O Deus de Aristóteles e de Espinoza, de Descartes e de Montaigne, é o Deus dos mortos. O Deus dos vivos é o da loucura da cruz, que não se contém na cova de sete palmos da justiça social, do êxito no mundo, das pompas dos pomposos, mas se manifesta em oceanos de amor infinito, que vale nosso sangue e nosso último sopro de vida.
É o Deus de João de Patmos e de Soloviev, o Deus crucificado até o fim dos séculos por todos e por cada um dos homens, para nos assegurar a abrangência da redenção, como ensina Afonso de Liguori, que fez da lembrança dessa passagem das Escrituras o brasão de seu castelo religioso.
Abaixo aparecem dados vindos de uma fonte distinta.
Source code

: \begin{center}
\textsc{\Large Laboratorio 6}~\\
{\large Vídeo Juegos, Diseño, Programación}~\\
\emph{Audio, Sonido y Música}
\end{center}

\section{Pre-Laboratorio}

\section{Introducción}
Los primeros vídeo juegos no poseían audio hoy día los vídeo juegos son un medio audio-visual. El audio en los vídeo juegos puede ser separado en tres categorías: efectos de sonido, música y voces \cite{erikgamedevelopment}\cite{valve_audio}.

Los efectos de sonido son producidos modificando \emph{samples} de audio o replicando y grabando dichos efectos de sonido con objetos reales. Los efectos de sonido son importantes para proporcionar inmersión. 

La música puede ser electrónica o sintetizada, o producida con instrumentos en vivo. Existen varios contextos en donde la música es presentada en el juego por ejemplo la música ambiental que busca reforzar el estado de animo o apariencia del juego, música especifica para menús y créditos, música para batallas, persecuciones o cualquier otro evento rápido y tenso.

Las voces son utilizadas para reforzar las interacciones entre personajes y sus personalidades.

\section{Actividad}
Tudo será monótono, menos esse Deus arteiro e impagável, como o entendia Rilke, que cria todos os poliedros dos dias e das noites para seus servidores e que sempre os espanta e surpreende com sua presença cruelmente exigente e docemente compassiva.
Infelizmente, nem a casa de São Francisco -um dos cavaleiros do Deus vivo- foi capaz de fazer o sr. Boff libertar-se do Deus dos mortos, o dos sociólogos e dos economistas, que cuida do salário mínimo e da reforma agrária -tarefa fundamental para todos nós. O grande equívoco do ex-frade foi pensar que era teólogo, que sabia falar o ``sermo de Deo", quando na verdade não sabe mais do que o pequeno discurso dos sociólogos.